Pire : au sexisme de l’institution, s’est ajoutée sa déliquescence, qui se traduit principalement par l’allongement incessant des délais de jugement. « Il y a des procès pour lesquels je reçois une victime, nous saisissons la juridiction, nous devons attendre deux ou trois ans pour passer devant un juge qui dit : vous avez 10 minutes pour plaider, ou qui râle parce que mes conclusions font vingt pages ou « sont trop complexes en termes de droit » », s’énerve-t-elle. Puis souffle, lasse : « J’ai le sentiment de ne plus pouvoir faire mon job, d’être empêchée de bien travailler »…
Retrouver du sens hors de l’arène judiciaire
Cette dégradation de la justice a des conséquences sur sa manière d’exercer. « Avant, je ne négociais jamais. Je n’aime pas ça car cela ne fait pas avancer le droit. Aujourd’hui, les délais sont tels que je ne peux qu’accompagner les femmes qui souhaitent transiger, plutôt que vivre des procès-fleuves qui peuvent durer 10 ans. Sans compter le fait que les entreprises sont plus promptes à proposer des transactions. On ne peut pas demander aux femmes de mener un combat politique en plus de leur combat judiciaire personnel », déplore Me Maude Beckers. Le combat politique pour obtenir la réduction des délais de justice, elle le mène avec son syndicat, le SAF, où elle totalise 23 ans de militantisme. Elle accepte aussi désormais parfois de défendre des employeurs qui souhaitent licencier des harceleurs. « Mais seulement après s’être assurée que les faits sont établis et que le droit des salariés victimes est respecté », tient-elle à préciser.
Faute de résultats satisfaisants, et bien qu’elle ne lâche pas la robe, l’avocate semble désormais se questionner sur la manière de faire avancer sa cause en dehors des instances judiciaires. « Longtemps, j’ai considéré que faire de la formation pour les entreprises, c’était aller du côté de l’ennemi. L’AVFT m’a sollicité pour former des inspecteurs du travail, des syndicats, des producteurs du CNC, des exploitants de cinéma…et quand j’interviens, j’ai le sentiment qu’il y a une prise de conscience de l’urgence de la situation, un véritable changement de paradigme. Je sens que ça a des conséquences sur la vie quotidienne des femmes », estime-t-elle.
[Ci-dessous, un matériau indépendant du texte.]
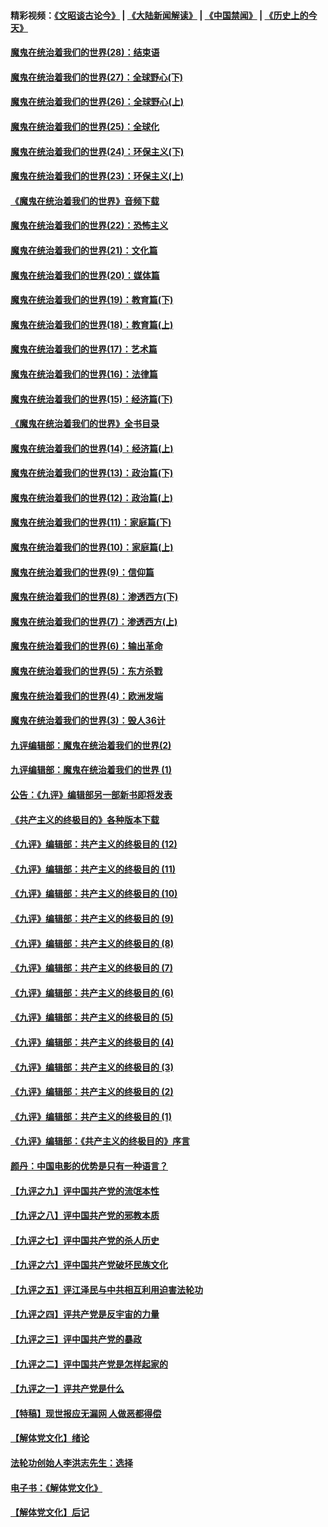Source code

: #### 精彩视频：[《文昭谈古论今》](https://github.com/gfw-breaker/wenzhao/blob/master/README.md?t=01090930) | [《大陆新闻解读》](https://github.com/gfw-breaker/ntdtv-comedy/blob/master/README.md?t=01090930) | [《中国禁闻》](https://github.com/gfw-breaker/ntdtv-news/blob/master/README.md?t=01090930) | [《历史上的今天》](https://github.com/gfw-breaker/today-in-history/blob/master/README.md?t=01090930) 

#### [魔鬼在统治着我们的世界(28)：结束语](../pages/nsc422/n10936246.md?t=01090930) 

#### [魔鬼在统治着我们的世界(27)：全球野心(下)](../pages/nsc422/n10928319.md?t=01090930) 

#### [魔鬼在统治着我们的世界(26)：全球野心(上)](../pages/nsc422/n10900318.md?t=01090930) 

#### [魔鬼在统治着我们的世界(25)：全球化](../pages/nsc422/n10788205.md?t=01090930) 

#### [魔鬼在统治着我们的世界(24)：环保主义(下)](../pages/nsc422/n10695307.md?t=01090930) 

#### [魔鬼在统治着我们的世界(23)：环保主义(上)](../pages/nsc422/n10688613.md?t=01090930) 

#### [《魔鬼在统治着我们的世界》音频下载](../pages/nsc422/n10635553.md?t=01090930) 

#### [魔鬼在统治着我们的世界(22)：恐怖主义](../pages/nsc422/n10614727.md?t=01090930) 

#### [魔鬼在统治着我们的世界(21)：文化篇](../pages/nsc422/n10597706.md?t=01090930) 

#### [魔鬼在统治着我们的世界(20)：媒体篇](../pages/nsc422/n10586579.md?t=01090930) 

#### [魔鬼在统治着我们的世界(19)：教育篇(下)](../pages/nsc422/n10564808.md?t=01090930) 

#### [魔鬼在统治着我们的世界(18)：教育篇(上)](../pages/nsc422/n10526970.md?t=01090930) 

#### [魔鬼在统治着我们的世界(17)：艺术篇](../pages/nsc422/n10499093.md?t=01090930) 

#### [魔鬼在统治着我们的世界(16)：法律篇](../pages/nsc422/n10485969.md?t=01090930) 

#### [魔鬼在统治着我们的世界(15)：经济篇(下)](../pages/nsc422/n10469975.md?t=01090930) 

#### [《魔鬼在统治着我们的世界》全书目录](../pages/nsc422/n10464261.md?t=01090930) 

#### [魔鬼在统治着我们的世界(14)：经济篇(上)](../pages/nsc422/n10457370.md?t=01090930) 

#### [魔鬼在统治着我们的世界(13)：政治篇(下)](../pages/nsc422/n10448270.md?t=01090930) 

#### [魔鬼在统治着我们的世界(12)：政治篇(上)](../pages/nsc422/n10444576.md?t=01090930) 

#### [魔鬼在统治着我们的世界(11)：家庭篇(下)](../pages/nsc422/n10440961.md?t=01090930) 

#### [魔鬼在统治着我们的世界(10)：家庭篇(上)](../pages/nsc422/n10435448.md?t=01090930) 

#### [魔鬼在统治着我们的世界(9)：信仰篇](../pages/nsc422/n10432159.md?t=01090930) 

#### [魔鬼在统治着我们的世界(8)：渗透西方(下)](../pages/nsc422/n10429603.md?t=01090930) 

#### [魔鬼在统治着我们的世界(7)：渗透西方(上)](../pages/nsc422/n10426013.md?t=01090930) 

#### [魔鬼在统治着我们的世界(6)：输出革命](../pages/nsc422/n10421536.md?t=01090930) 

#### [魔鬼在统治着我们的世界(5)：东方杀戮](../pages/nsc422/n10417707.md?t=01090930) 

#### [魔鬼在统治着我们的世界(4)：欧洲发端](../pages/nsc422/n10414890.md?t=01090930) 

#### [魔鬼在统治着我们的世界(3)：毁人36计](../pages/nsc422/n10411583.md?t=01090930) 

#### [九评编辑部：魔鬼在统治着我们的世界(2)](../pages/nsc422/n10410036.md?t=01090930) 

#### [九评编辑部：魔鬼在统治着我们的世界 (1)](../pages/nsc422/n10406825.md?t=01090930) 

#### [公告：《九评》编辑部另一部新书即将发表](../pages/nsc422/n10405104.md?t=01090930) 

#### [《共产主义的终极目的》各种版本下载](../pages/nsc422/n10022138.md?t=01090930) 

#### [《九评》编辑部：共产主义的终极目的 (12)](../pages/nsc422/n9933272.md?t=01090930) 

#### [《九评》编辑部：共产主义的终极目的 (11)](../pages/nsc422/n9924973.md?t=01090930) 

#### [《九评》编辑部：共产主义的终极目的 (10)](../pages/nsc422/n9920883.md?t=01090930) 

#### [《九评》编辑部：共产主义的终极目的 (9)](../pages/nsc422/n9916363.md?t=01090930) 

#### [《九评》编辑部：共产主义的终极目的 (8)](../pages/nsc422/n9912488.md?t=01090930) 

#### [《九评》编辑部：共产主义的终极目的 (7)](../pages/nsc422/n9901176.md?t=01090930) 

#### [《九评》编辑部：共产主义的终极目的 (6)](../pages/nsc422/n9899359.md?t=01090930) 

#### [《九评》编辑部：共产主义的终极目的 (5)](../pages/nsc422/n9893174.md?t=01090930) 

#### [《九评》编辑部：共产主义的终极目的 (4)](../pages/nsc422/n9891246.md?t=01090930) 

#### [《九评》编辑部：共产主义的终极目的 (3)](../pages/nsc422/n9879879.md?t=01090930) 

#### [《九评》编辑部：共产主义的终极目的 (2)](../pages/nsc422/n9876205.md?t=01090930) 

#### [《九评》编辑部：共产主义的终极目的 (1)](../pages/nsc422/n9865857.md?t=01090930) 

#### [《九评》编辑部：《共产主义的终极目的》序言](../pages/nsc422/n9862666.md?t=01090930) 

#### [颜丹：中国电影的优势是只有一种语言？](../pages/nsc422/n9583062.md?t=01090930) 

#### [【九评之九】评中国共产党的流氓本性](../pages/nsc422/n737542.md?t=01090930) 

#### [【九评之八】评中国共产党的邪教本质](../pages/nsc422/n735942.md?t=01090930) 

#### [【九评之七】评中国共产党的杀人历史](../pages/nsc422/n733806.md?t=01090930) 

#### [【九评之六】评中国共产党破坏民族文化](../pages/nsc422/n731667.md?t=01090930) 

#### [【九评之五】评江泽民与中共相互利用迫害法轮功](../pages/nsc422/n730058.md?t=01090930) 

#### [【九评之四】评共产党是反宇宙的力量](../pages/nsc422/n727814.md?t=01090930) 

#### [【九评之三】评中国共产党的暴政](../pages/nsc422/n725597.md?t=01090930) 

#### [【九评之二】评中国共产党是怎样起家的](../pages/nsc422/n723946.md?t=01090930) 

#### [【九评之一】评共产党是什么](../pages/nsc422/n722529.md?t=01090930) 

#### [【特稿】现世报应无漏网 人做恶都得偿](../pages/nsc422/n4215167.md?t=01090930) 

#### [【解体党文化】绪论](../pages/nsc422/n1449356.md?t=01090930) 

#### [法轮功创始人李洪志先生：选择](../pages/nsc422/n3580738.md?t=01090930) 

#### [电子书：《解体党文化》](../pages/nsc422/n1573484.md?t=01090930) 

#### [【解体党文化】后记](../pages/nsc422/n1531999.md?t=01090930)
L’avocate mène aussi des enquêtes, des audits pour des cabinets d’expertise. « Récemment, nous avons audité la cellule d’enquête d’EELV, mise à l’épreuve notamment lors de l’affaire Bayou. Essayer de faire des propositions aux partis pour mieux gérer ces questions, c’est passionnant », trouve celle qui fait désormais avancer une autre sorte de droit. « Et ça me permet de tenir, lorsqu’à côté de ça, on attend cinq ans pour des décisions à côté de la plaque ». Elle espère que ce ne sera pas le cas dans le dossier de la comédienne, dont elle attend le délibéré pour les prochaines semaines.